Abstract
Prior studies report an association between vitamin D deficiency and hypertension, including the pregnancy-specific disorder, preeclampsia. Circulating vitamin D is almost entirely bound to vitamin D binding protein, which increases 2-fold during pregnancy, but previous studies have not examined vitamin D binding protein or free vitamin D levels. We performed a nested case-control study within the Massachusetts General Hospital Obstetrical Maternal Study (MOMS), measuring first trimester total 25-hydroxyvitamin D and vitamin D binding protein, and calculating free 25-hydroxyvitamin D levels. We compared these levels from pregnancies complicated by subsequent preeclampsia (cases, n=39) with those from normotensive pregnancies (controls, n=131). First trimester total 25-hydroxyvitamin D levels were similar in cases and controls (27.4 ±1.9 ng/ml vs. 28.8±0.80 ng/ml, p=0.435). Despite an association between higher first trimester blood pressures and subsequent preeclampsia, first trimester total 25-hydroxyvitamin D was not associated with first trimester systolic (r=0.11, p=0.16) or diastolic blood pressures (r=0.03, p=0.72). Although there was a trend toward increased risk of preeclampsia with 25-hydroxyvitamin D levels less than 15 ng/ml (OR 2.5, 95% CI 0.89-6.9), this was attenuated after adjustment for body mass index and other covariates (OR 1.35 95% CI 0.40-4.5). First trimester vitamin D binding protein and free 25-hydroxyvitamin D levels were similar in cases and controls and were not associated with first trimester blood pressures. These data suggest that first trimester total and free 25-hydroxyvitamin D levels are not independently associated with first trimester blood pressure or subsequent preeclampsia.

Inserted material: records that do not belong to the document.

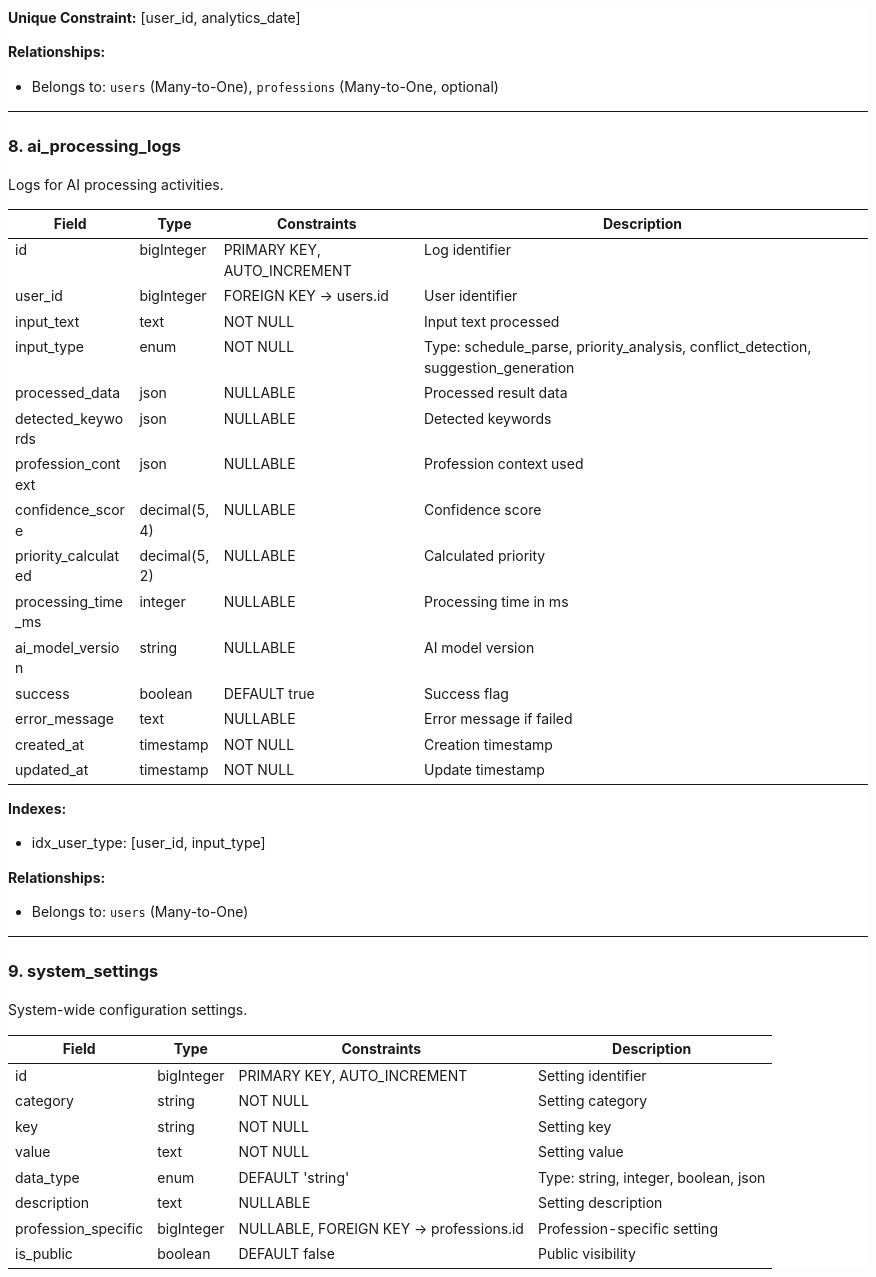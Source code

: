 **Unique Constraint:** [user_id, analytics_date]

**Relationships:**
- Belongs to: `users` (Many-to-One), `professions` (Many-to-One, optional)

---

### 8. **ai_processing_logs**
Logs for AI processing activities.

| Field | Type | Constraints | Description |
|-------|------|------------|-------------|
| id | bigInteger | PRIMARY KEY, AUTO_INCREMENT | Log identifier |
| user_id | bigInteger | FOREIGN KEY → users.id | User identifier |
| input_text | text | NOT NULL | Input text processed |
| input_type | enum | NOT NULL | Type: schedule_parse, priority_analysis, conflict_detection, suggestion_generation |
| processed_data | json | NULLABLE | Processed result data |
| detected_keywords | json | NULLABLE | Detected keywords |
| profession_context | json | NULLABLE | Profession context used |
| confidence_score | decimal(5,4) | NULLABLE | Confidence score |
| priority_calculated | decimal(5,2) | NULLABLE | Calculated priority |
| processing_time_ms | integer | NULLABLE | Processing time in ms |
| ai_model_version | string | NULLABLE | AI model version |
| success | boolean | DEFAULT true | Success flag |
| error_message | text | NULLABLE | Error message if failed |
| created_at | timestamp | NOT NULL | Creation timestamp |
| updated_at | timestamp | NOT NULL | Update timestamp |

**Indexes:**
- idx_user_type: [user_id, input_type]

**Relationships:**
- Belongs to: `users` (Many-to-One)

---

### 9. **system_settings**
System-wide configuration settings.

| Field | Type | Constraints | Description |
|-------|------|------------|-------------|
| id | bigInteger | PRIMARY KEY, AUTO_INCREMENT | Setting identifier |
| category | string | NOT NULL | Setting category |
| key | string | NOT NULL | Setting key |
| value | text | NOT NULL | Setting value |
| data_type | enum | DEFAULT 'string' | Type: string, integer, boolean, json |
| description | text | NULLABLE | Setting description |
| profession_specific | bigInteger | NULLABLE, FOREIGN KEY → professions.id | Profession-specific setting |
| is_public | boolean | DEFAULT false | Public visibility |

Keywords: vitamin D, vitamin D Binding Protein, preeclampsia, pregnancy
Introduction
In the general population, 25-hydroxyvitamin D (25(OH)D) deficiency has been linked to hypertension.1-3 In preeclampsia, the most severe form of pregnancy-induced hypertension, studies have consistently found alterations in calcium and vitamin D metabolism during clinical disease in late pregnancy; these include hypocalciuria 4-7 and low serum 1,25-dihydroxyvitamin D (1,25(OH)2D).8-11 A recent nested case-control study reported lower early pregnancy levels of 25(OH)D in women who later developed preeclampsia, suggesting that 25(OH)D deficiency antedates disease onset and might contribute to its pathogenesis.12
According to the “free hormone hypothesis,” only hormones liberated from binding proteins are able to enter cells to perform biological actions.13 Vitamin D binding protein (VDBP), abundant in the circulation, serves as the major binding protein for 25(OH)D and 1,25(OH)2D. Circulating vitamin D of both forms is almost entirely bound to albumin (10-15%) and VDBP (85-90%)14-15 which act as vitamin D reservoirs and slow its metabolism.16 VDBP increases in high-estrogen states, such as pregnancy.17-18 Because measurement of total 25(OH)D is necessarily a measurement of the vitamin D/VDBP complex, alterations in VDBP levels in preeclamptic pregnancy could account for lower levels of vitamin D, without necessarily leading to an alteration in the level of free hormone.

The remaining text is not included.